Even if Ireland was not hog-tied by the terms of the EU/IMF bailout, its purely internal fiscal dynamics would have resulted in a painful budget of spending cuts and tax increases.

Painful, however, barely describes the €3.8 billion kick in the collective gut that Kenny's government outlined over two days of budget speechifying on Monday and Tuesday.

There is relatively little disagreement with regard to how the Republic ended up in this appalling situation. Looking back on a course of events, and with that always great benefit of hindsight, it is not that difficult to spot the policy errors, the hubris, the over-reaching, the outright greed that characterized a decade of high on the hog living by some, though by no means all.

And that brings up an especially harsh aspect of the budget and its stated aim of restoring some degree of fiscal order somewhere down the road.

Not everyone went mad during the Celtic Tiger boom years. But even those who kept their wits about them are now required to share the burden of the hoped for process of economic recovery.

So this budget will hurt the innocent as much as it does the innocent. Just as Ireland is not isolated from the world, basking alone in a sovereign sea, neither is any citizen, man woman or child, living within the country's borders.

Enda Kenny vowed in his speech to the Irish people that what his government was about to unveil in its budget was part of a process aimed at ensuring that Ireland never ends up in a situation like this again.

That is to be hoped for. But history, as we know, has a habit of precisely repeating or closely mimicking itself so there is no guarantee that some future generation in Ireland won't fall into the same, or a similar, monetary crevasse in which the Republic now dangles.

But, for the time being, it's a sure bet that Ireland's parlous state will serve as a brake on any return to the reckless behavior that was a hallmark of the pre-bust years.

Meanwhile, and looming over Ireland like some monstrous storm cloud, is the uncertainty surrounding the future of its very currency, the euro.

Coinciding with Irish budget week, European leaders are gathering in Brussels in what is the latest attempt to deal with a sovereign debt crisis (that word again) that is spreading like a contagion through eurozone economies, not least those of relative giants such as Italy and Spain.

All indications are that the Germans, who are calling the shots for everyone else right now, at least when they so choose, are in favor of more centralized control of budgetary matters within the eurozone, currently comprised of 17 of the 27 European Union members.

Such centralized control would likely put another dent in the image of Ireland, and other smaller zone members, as a sovereign entity within a larger whole.

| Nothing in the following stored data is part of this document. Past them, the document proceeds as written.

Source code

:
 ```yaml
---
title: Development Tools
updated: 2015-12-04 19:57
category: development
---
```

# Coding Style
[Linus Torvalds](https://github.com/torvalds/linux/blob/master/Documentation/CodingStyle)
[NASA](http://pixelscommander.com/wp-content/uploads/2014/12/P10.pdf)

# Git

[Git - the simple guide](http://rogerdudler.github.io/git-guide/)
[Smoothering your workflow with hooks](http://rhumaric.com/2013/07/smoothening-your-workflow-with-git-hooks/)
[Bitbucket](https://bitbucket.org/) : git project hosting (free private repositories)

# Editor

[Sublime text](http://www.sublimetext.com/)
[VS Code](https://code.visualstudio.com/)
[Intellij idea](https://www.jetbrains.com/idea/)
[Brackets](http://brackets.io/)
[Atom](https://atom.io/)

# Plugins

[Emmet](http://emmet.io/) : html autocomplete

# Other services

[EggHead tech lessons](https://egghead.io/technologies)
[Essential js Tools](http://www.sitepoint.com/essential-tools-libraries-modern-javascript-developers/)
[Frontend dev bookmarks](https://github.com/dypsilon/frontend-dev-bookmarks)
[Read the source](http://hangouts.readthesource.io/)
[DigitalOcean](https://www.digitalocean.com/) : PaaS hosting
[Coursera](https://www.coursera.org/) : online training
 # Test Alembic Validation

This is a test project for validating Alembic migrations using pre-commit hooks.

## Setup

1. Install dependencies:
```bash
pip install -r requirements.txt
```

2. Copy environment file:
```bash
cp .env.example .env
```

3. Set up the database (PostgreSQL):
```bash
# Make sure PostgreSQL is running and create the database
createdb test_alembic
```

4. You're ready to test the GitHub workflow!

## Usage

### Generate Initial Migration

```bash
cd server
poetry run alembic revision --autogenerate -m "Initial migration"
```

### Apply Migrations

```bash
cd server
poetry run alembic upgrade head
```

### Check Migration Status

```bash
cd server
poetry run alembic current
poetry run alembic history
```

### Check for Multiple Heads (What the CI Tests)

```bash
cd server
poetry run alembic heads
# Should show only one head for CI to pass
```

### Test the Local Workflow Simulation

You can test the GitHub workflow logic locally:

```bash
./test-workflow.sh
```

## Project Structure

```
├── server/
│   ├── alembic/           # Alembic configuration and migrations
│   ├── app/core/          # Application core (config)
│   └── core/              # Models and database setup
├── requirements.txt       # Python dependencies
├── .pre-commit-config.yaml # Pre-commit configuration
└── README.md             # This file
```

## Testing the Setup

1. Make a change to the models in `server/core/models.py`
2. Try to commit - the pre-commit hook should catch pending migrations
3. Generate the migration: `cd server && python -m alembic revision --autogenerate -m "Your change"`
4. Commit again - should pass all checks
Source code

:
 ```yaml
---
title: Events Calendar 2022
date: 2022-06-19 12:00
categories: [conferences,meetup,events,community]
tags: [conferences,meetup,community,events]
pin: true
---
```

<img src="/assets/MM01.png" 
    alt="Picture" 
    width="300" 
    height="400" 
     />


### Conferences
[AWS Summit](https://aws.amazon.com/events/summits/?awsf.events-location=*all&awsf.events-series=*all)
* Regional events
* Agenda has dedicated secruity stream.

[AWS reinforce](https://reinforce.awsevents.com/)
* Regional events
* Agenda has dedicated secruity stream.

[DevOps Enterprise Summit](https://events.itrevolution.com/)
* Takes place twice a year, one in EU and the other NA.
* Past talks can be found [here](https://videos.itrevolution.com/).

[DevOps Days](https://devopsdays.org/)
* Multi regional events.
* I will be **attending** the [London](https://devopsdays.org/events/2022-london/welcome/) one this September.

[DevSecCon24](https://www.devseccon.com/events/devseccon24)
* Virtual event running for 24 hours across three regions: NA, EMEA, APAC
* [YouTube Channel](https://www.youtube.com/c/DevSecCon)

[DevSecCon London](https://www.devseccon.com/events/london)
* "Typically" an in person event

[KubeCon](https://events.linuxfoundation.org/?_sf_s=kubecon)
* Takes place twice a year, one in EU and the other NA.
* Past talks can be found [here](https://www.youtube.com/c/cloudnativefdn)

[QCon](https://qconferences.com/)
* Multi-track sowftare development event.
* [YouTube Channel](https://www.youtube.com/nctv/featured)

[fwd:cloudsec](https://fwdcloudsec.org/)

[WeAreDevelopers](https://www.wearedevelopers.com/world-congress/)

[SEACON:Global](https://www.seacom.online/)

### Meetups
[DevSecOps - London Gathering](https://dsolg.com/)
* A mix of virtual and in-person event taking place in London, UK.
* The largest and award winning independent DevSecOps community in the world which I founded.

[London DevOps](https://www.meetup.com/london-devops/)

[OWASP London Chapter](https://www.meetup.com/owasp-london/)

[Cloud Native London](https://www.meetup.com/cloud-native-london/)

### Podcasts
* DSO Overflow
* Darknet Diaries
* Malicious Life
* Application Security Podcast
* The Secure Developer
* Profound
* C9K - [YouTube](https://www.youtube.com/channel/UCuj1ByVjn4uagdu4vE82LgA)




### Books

But the idea of a centralized Europe has always been the ultimate vision behind the great post-war European experiment.

As it happens right now, the process leading to the actual implementation of that vision is speeding up, though clearly not for the most favorable of reasons.

Literal sovereignty, so, is a separate vision that is being dragged along for a rough ride and is now, in truth, more image than substance.

Still, by delivering his speech, and by his government outlining its budget before the next major turn of the screw in greater Europe, Enda Kenny has at least preserved an image of a nation in control of its destiny.

Timing isn't necessarily everything, but sometimes it can be at least something.